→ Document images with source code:
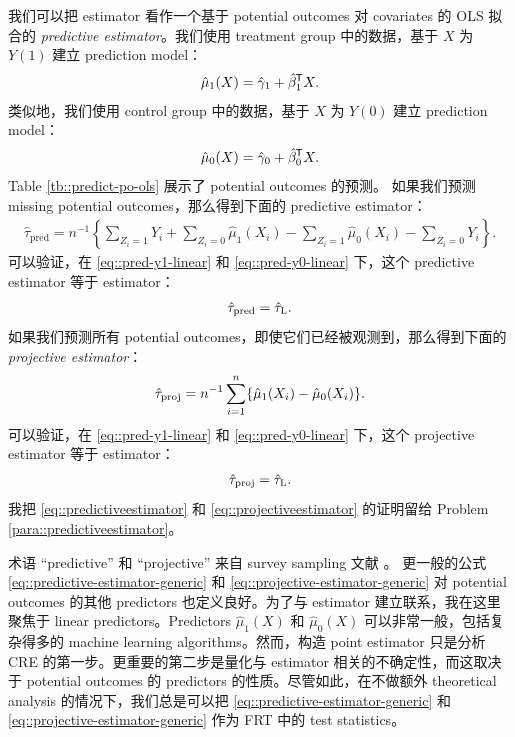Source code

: 我们可以把 \citet{lin2013} estimator 看作一个基于 potential outcomes 对 covariates 的 OLS 拟合的 {\it predictive estimator}。我们使用 treatment group 中的数据，基于 $X$ 为 $Y(1)$ 建立 prediction model：
\begin{eqnarray}
\label{eq::pred-y1-linear}
\hat{\mu}_1(X) = \hat{\gamma}_1 + \hat{\beta}_1\tran X.
\end{eqnarray}
类似地，我们使用 control group 中的数据，基于 $X$ 为 $Y(0)$ 建立 prediction model：
\begin{eqnarray}
\label{eq::pred-y0-linear}
\hat{\mu}_0(X)= \hat{\gamma}_0 + \hat{\beta}_0\tran X . 
\end{eqnarray}
Table \ref{tb::predict-po-ols} 展示了 potential outcomes 的预测。
如果我们预测 missing potential outcomes，那么得到下面的 predictive estimator：
\begin{eqnarray}\label{eq::predictive-estimator-generic}
\hat{\tau}_\text{pred} = n^{-1} \left\{   \sum_{Z_i=1}Y_i + \sum_{Z_i=0}\hat{\mu}_1(X_i) - \sum_{Z_i=1} \hat{\mu}_0(X_i) - \sum_{Z_i=0} Y_i     \right\} .
\end{eqnarray}
可以验证，在 \eqref{eq::pred-y1-linear} 和 \eqref{eq::pred-y0-linear} 下，这个 predictive estimator 等于 \citet{lin2013} estimator：
\begin{eqnarray}
\label{eq::predictiveestimator}
\hat{\tau}_\text{pred} = \hat{\tau}_\textsc{L}.
\end{eqnarray}
如果我们预测所有 potential outcomes，即使它们已经被观测到，那么得到下面的 {\it projective estimator}：
\begin{eqnarray}\label{eq::projective-estimator-generic}
\hat{\tau}_\text{proj} = n^{-1}  \sumn \{ \hat{\mu}_1(X_i) - \hat{\mu}_0(X_i)    \}.
\end{eqnarray}
可以验证，在 \eqref{eq::pred-y1-linear} 和 \eqref{eq::pred-y0-linear} 下，这个 projective estimator 等于 \citet{lin2013} estimator：
\begin{eqnarray}
\label{eq::projectiveestimator}
\hat{\tau}_\text{proj} = \hat{\tau}_\textsc{L}.
\end{eqnarray}
我把 \eqref{eq::predictiveestimator} 和 \eqref{eq::projectiveestimator} 的证明留给 Problem \ref{para::predictiveestimator}。

术语 ``predictive'' 和 ``projective'' 来自 survey sampling 文献 \citep{firth1998robust, ding2018causal}。
更一般的公式 \eqref{eq::predictive-estimator-generic} 和 \eqref{eq::projective-estimator-generic} 对 potential outcomes 的其他 predictors 也定义良好。为了与 \citet{lin2013} estimator 建立联系，我在这里聚焦于 linear predictors。Predictors $\hat{\mu}_1(X)$ 和 $\hat{\mu}_0(X)$ 可以非常一般，包括复杂得多的 machine learning algorithms。然而，构造 point estimator 只是分析 CRE 的第一步。更重要的第二步是量化与 estimator 相关的不确定性，而这取决于 potential outcomes 的 predictors 的性质。尽管如此，在不做额外 theoretical analysis 的情况下，我们总是可以把 \eqref{eq::predictive-estimator-generic} 和 \eqref{eq::projective-estimator-generic} 作为 FRT 中的 test statistics。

→ Exercise: Look through the entries above; find each line with the word "gamma" and copy it.

→ Answer space:
\hat{\mu}_1(X) = \hat{\gamma}_1 + \hat{\beta}_1\tran X.
\hat{\mu}_0(X)= \hat{\gamma}_0 + \hat{\beta}_0\tran X . 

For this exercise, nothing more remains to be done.